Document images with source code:
========
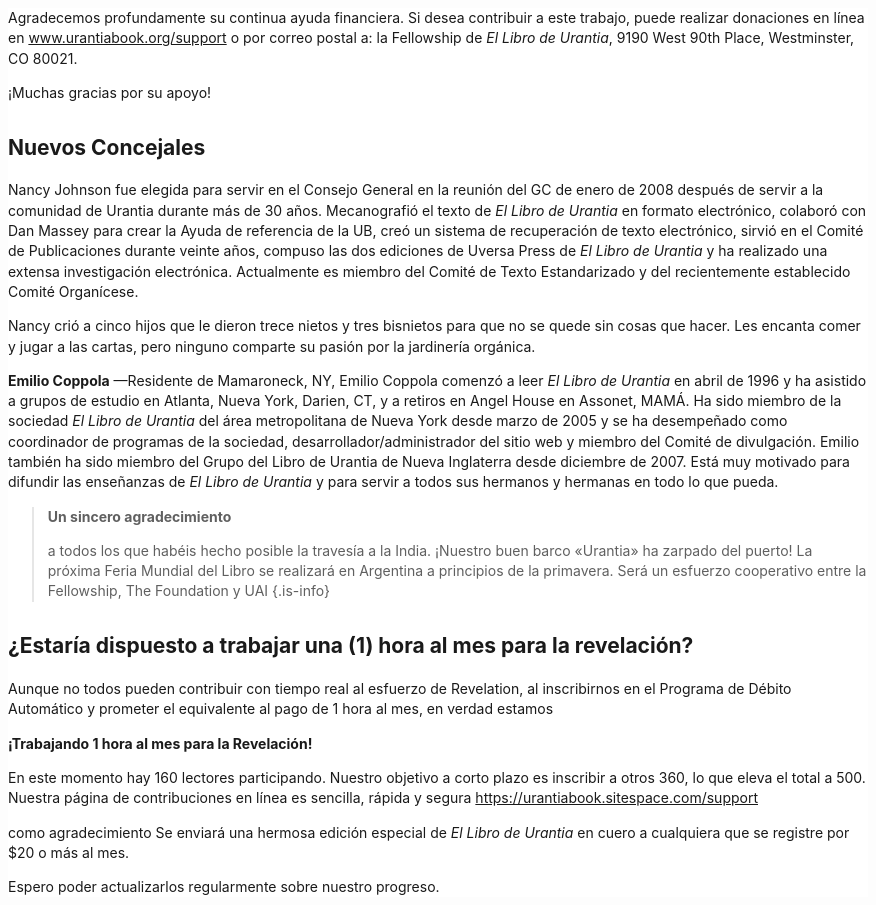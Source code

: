 Agradecemos profundamente su continua ayuda financiera. Si desea contribuir a este trabajo, puede realizar donaciones en línea en www.urantiabook.org/support o por correo postal a: la Fellowship de _El Libro de Urantia_, 9190 West 90th Place, Westminster, CO 80021.

¡Muchas gracias por su apoyo!

## Nuevos Concejales

Nancy Johnson fue elegida para servir en el Consejo General en la reunión del GC de enero de 2008 después de servir a la comunidad de Urantia durante más de 30 años. Mecanografió el texto de _El Libro de Urantia_ en formato electrónico, colaboró ​​con Dan Massey para crear la Ayuda de referencia de la UB, creó un sistema de recuperación de texto electrónico, sirvió en el Comité de Publicaciones durante veinte años, compuso las dos ediciones de Uversa Press de _El Libro de Urantia_ y ha realizado una extensa investigación electrónica. Actualmente es miembro del Comité de Texto Estandarizado y del recientemente establecido Comité Organícese.

Nancy crió a cinco hijos que le dieron trece nietos y tres bisnietos para que no se quede sin cosas que hacer. Les encanta comer y jugar a las cartas, pero ninguno comparte su pasión por la jardinería orgánica.

**Emilio Coppola** —Residente de Mamaroneck, NY, Emilio Coppola comenzó a leer _El Libro de Urantia_ en abril de 1996 y ha asistido a grupos de estudio en Atlanta, Nueva York, Darien, CT, y a retiros en Angel House en Assonet, MAMÁ. Ha sido miembro de la sociedad _El Libro de Urantia_ del área metropolitana de Nueva York desde marzo de 2005 y se ha desempeñado como coordinador de programas de la sociedad, desarrollador/administrador del sitio web y miembro del Comité de divulgación. Emilio también ha sido miembro del Grupo del Libro de Urantia de Nueva Inglaterra desde diciembre de 2007. Está muy motivado para difundir las enseñanzas de _El Libro de Urantia_ y para servir a todos sus hermanos y hermanas en todo lo que pueda.

> **Un sincero agradecimiento**
>
> a todos los que habéis hecho posible la travesía a la India.
> ¡Nuestro buen barco «Urantia» ha zarpado del puerto! La próxima Feria Mundial del Libro se realizará en Argentina a principios de la primavera. Será un esfuerzo cooperativo entre la Fellowship, The Foundation y UAI
{.is-info}

## ¿Estaría dispuesto a trabajar una (1) hora al mes para la revelación?

Aunque no todos pueden contribuir con tiempo real al esfuerzo de Revelation, al inscribirnos en el Programa de Débito Automático y prometer el equivalente al pago de 1 hora al mes, en verdad estamos

**¡Trabajando 1 hora al mes para la Revelación!**

En este momento hay 160 lectores participando. Nuestro objetivo a corto plazo es inscribir a otros 360, lo que eleva el total a 500. Nuestra página de contribuciones en línea es sencilla, rápida y segura https://urantiabook.sitespace.com/support

como agradecimiento
Se enviará una hermosa edición especial de _El Libro de Urantia_ en cuero a cualquiera que se registre por $20 o más al mes.

Espero poder actualizarlos regularmente sobre nuestro progreso.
========
● WHAT YOU NEED TO DO: Extract every line containing the string "agradecimiento" from the data above.

● SOLVED EXERCISE:
> **Un sincero agradecimiento**
como agradecimiento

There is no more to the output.